Dr. Linda Zangwill, Professor University of California: I feel like really not qualified to talk about the education system but I was going to say a few words about health care. I’m a Professor in the School of Medicine at the University of California, San Diego and I’m in ophthalmology in a very sub-specialty area. So my expertise is not on health care systems or on health care administration, but I’ll just say a few things. At a higher level, I think the situation demands some technological possibilities or solutions, another revolution that is discussed at length in Davos is Artificial Intelligence, and both, it is transforming healthcare systems and it’s not only in well-to-do urban settings with a lot of high-tech, that’s one thing that is happening. It’s helping clinicians make decisions, who’s going to get sepsis in the hospital etc. But the other way, the other application is to the underserved areas that if you can have a smartphone, maybe not even connected to the internet but with some software on it, and are examining patients for example I look at eye disease, and the first FDA approved which is the agency in the US that approves drugs, and now they approve software, the first application for FDA approved AI device was for screening for diabetic retinopathy by a photograph. So diabetes is a problem everywhere and diabetic retinopathy is a huge blinding disease, this is just one example but to move this to primary care, to move it to the rural areas, serve the underserved areas or widely with an expertise, that is much greater than the personnel, perhaps, that are available in these underserved communities. We’re doing this in the United States which has a tremendous underserved communities in the healthcare system even though we’re very wealthy nation. I’m sure in Pakistan the problem is even larger, but to develop systems that could help the clinician and have, perhaps, non-physician healthcare workers doing the triage. This person does not need to see an eye doctor, this person really should see an eye doctor soon and to really try to bring the health care system, to be able to manage some of these patients, to manage some of these communities.

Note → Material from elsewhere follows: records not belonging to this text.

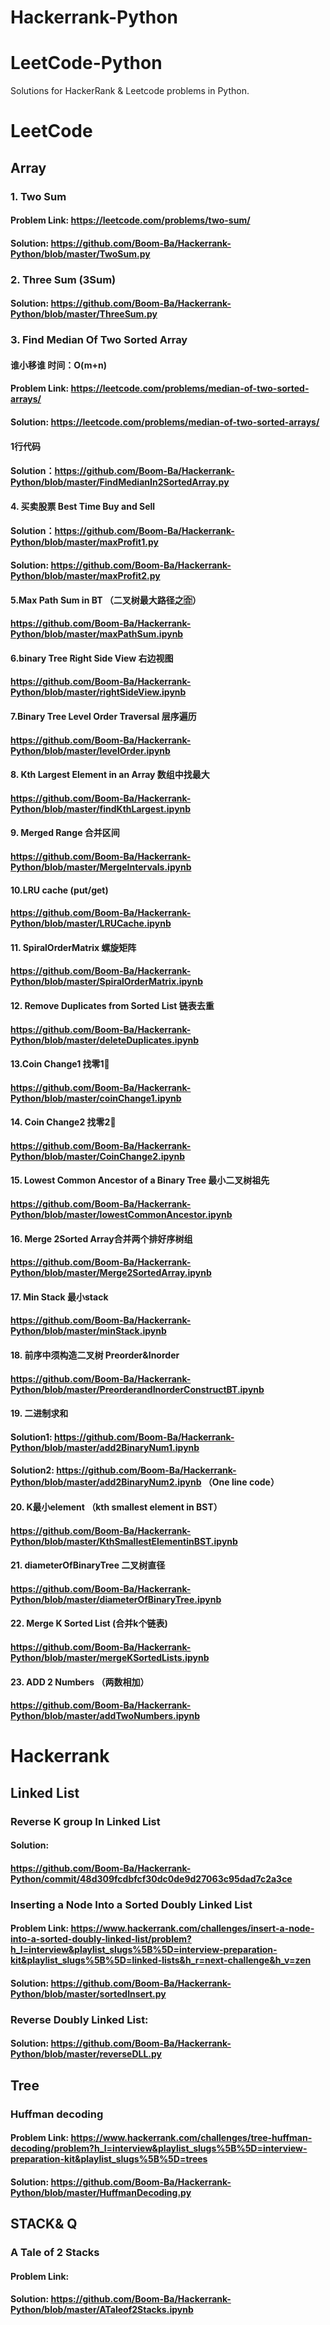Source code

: # Hackerrank-Python
# LeetCode-Python
Solutions for HackerRank & Leetcode problems in Python.

# LeetCode 
## Array

### 1. Two Sum 
#### Problem Link: https://leetcode.com/problems/two-sum/
#### Solution: https://github.com/Boom-Ba/Hackerrank-Python/blob/master/TwoSum.py

###  2. Three Sum (3Sum)
#### Solution: https://github.com/Boom-Ba/Hackerrank-Python/blob/master/ThreeSum.py

### 3.  Find Median Of Two Sorted Array
#### 谁小移谁 时间：O(m+n)
#### Problem Link: https://leetcode.com/problems/median-of-two-sorted-arrays/
#### Solution: https://leetcode.com/problems/median-of-two-sorted-arrays/

#### 1行代码 
#### Solution：https://github.com/Boom-Ba/Hackerrank-Python/blob/master/FindMedianIn2SortedArray.py

#### 4.  买卖股票 Best Time Buy and Sell 
#### Solution：https://github.com/Boom-Ba/Hackerrank-Python/blob/master/maxProfit1.py
#### Solution: https://github.com/Boom-Ba/Hackerrank-Python/blob/master/maxProfit2.py

#### 5.Max Path Sum in BT （二叉树最大路径之🈴️）
#### https://github.com/Boom-Ba/Hackerrank-Python/blob/master/maxPathSum.ipynb

#### 6.binary Tree Right Side View 右边视图
#### https://github.com/Boom-Ba/Hackerrank-Python/blob/master/rightSideView.ipynb
#### 7.Binary Tree Level Order Traversal 层序遍历
#### https://github.com/Boom-Ba/Hackerrank-Python/blob/master/levelOrder.ipynb
#### 8. Kth Largest Element in an Array 数组中找最大
#### https://github.com/Boom-Ba/Hackerrank-Python/blob/master/findKthLargest.ipynb

#### 9. Merged Range 合并区间
#### https://github.com/Boom-Ba/Hackerrank-Python/blob/master/MergeIntervals.ipynb

#### 10.LRU cache (put/get)
#### https://github.com/Boom-Ba/Hackerrank-Python/blob/master/LRUCache.ipynb

#### 11. SpiralOrderMatrix 螺旋矩阵
#### https://github.com/Boom-Ba/Hackerrank-Python/blob/master/SpiralOrderMatrix.ipynb

#### 12. Remove Duplicates from Sorted List 链表去重
#### https://github.com/Boom-Ba/Hackerrank-Python/blob/master/deleteDuplicates.ipynb
#### 13.Coin Change1 找零1⃣️
#### https://github.com/Boom-Ba/Hackerrank-Python/blob/master/coinChange1.ipynb
#### 14. Coin Change2 找零2⃣️
#### https://github.com/Boom-Ba/Hackerrank-Python/blob/master/CoinChange2.ipynb
#### 15. Lowest Common Ancestor of a Binary Tree 最小二叉树祖先
#### https://github.com/Boom-Ba/Hackerrank-Python/blob/master/lowestCommonAncestor.ipynb
#### 16. Merge 2Sorted Array合并两个排好序树组
#### https://github.com/Boom-Ba/Hackerrank-Python/blob/master/Merge2SortedArray.ipynb
#### 17. Min Stack 最小stack
#### https://github.com/Boom-Ba/Hackerrank-Python/blob/master/minStack.ipynb

#### 18. 前序中须构造二叉树 Preorder&Inorder
#### https://github.com/Boom-Ba/Hackerrank-Python/blob/master/PreorderandInorderConstructBT.ipynb

#### 19. 二进制求和
#### Solution1: https://github.com/Boom-Ba/Hackerrank-Python/blob/master/add2BinaryNum1.ipynb
#### Solution2: https://github.com/Boom-Ba/Hackerrank-Python/blob/master/add2BinaryNum2.ipynb （One line code）
#### 20. K最小element （kth smallest element in BST）
#### https://github.com/Boom-Ba/Hackerrank-Python/blob/master/KthSmallestElementinBST.ipynb
#### 21. diameterOfBinaryTree 二叉树直径
#### https://github.com/Boom-Ba/Hackerrank-Python/blob/master/diameterOfBinaryTree.ipynb
#### 22. Merge K Sorted List (合并k个链表)
#### https://github.com/Boom-Ba/Hackerrank-Python/blob/master/mergeKSortedLists.ipynb
#### 23. ADD 2 Numbers （两数相加）
#### https://github.com/Boom-Ba/Hackerrank-Python/blob/master/addTwoNumbers.ipynb



# Hackerrank 
## Linked List 
### Reverse K group In Linked List

#### Solution:
#### https://github.com/Boom-Ba/Hackerrank-Python/commit/48d309fcdbfcf30dc0de9d27063c95dad7c2a3ce

### Inserting a Node Into a Sorted Doubly Linked List
#### Problem Link: https://www.hackerrank.com/challenges/insert-a-node-into-a-sorted-doubly-linked-list/problem?h_l=interview&playlist_slugs%5B%5D=interview-preparation-kit&playlist_slugs%5B%5D=linked-lists&h_r=next-challenge&h_v=zen
#### Solution: https://github.com/Boom-Ba/Hackerrank-Python/blob/master/sortedInsert.py 

### Reverse Doubly Linked List:
#### Solution: https://github.com/Boom-Ba/Hackerrank-Python/blob/master/reverseDLL.py

## Tree
### Huffman decoding
#### Problem Link: https://www.hackerrank.com/challenges/tree-huffman-decoding/problem?h_l=interview&playlist_slugs%5B%5D=interview-preparation-kit&playlist_slugs%5B%5D=trees
#### Solution: https://github.com/Boom-Ba/Hackerrank-Python/blob/master/HuffmanDecoding.py

## STACK& Q
### A Tale of 2 Stacks 
#### Problem Link: 
#### Solution: https://github.com/Boom-Ba/Hackerrank-Python/blob/master/ATaleof2Stacks.ipynb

I know we heard earlier this morning about a lack of cell phones, the internet and things like that, so there’s ways of doing this without all the technical requirements. So that’s just one thing that’s really happening with the health, it also exploded because of Covid, where lots of people were not getting to the doctors, not seeing their health care worker in person, and that’s another way that we can perhaps build infrastructure, and it doesn’t have to be all high tech, some of it can be high-tech to be able to define healthcare to the many underserved people in Pakistan. There’s a lot of concerns about it, there’s a lot of problems that have to be resolved, but I think they are doable and I think the benefits of this we’re seeing. Headlines in the US was that Google was bringing some product that used to screen for eye disease for communities and they’re going to make it affordable, they’re going to make it accessible to communities that are underserved worldwide.

Faisal Aziz Khan, President Bol Media Group: Thank you Dr. Linda Zangwill, now I would like to invite Dr. Marc H. Siegel. Sir, how do you see the educational system of Pakistan?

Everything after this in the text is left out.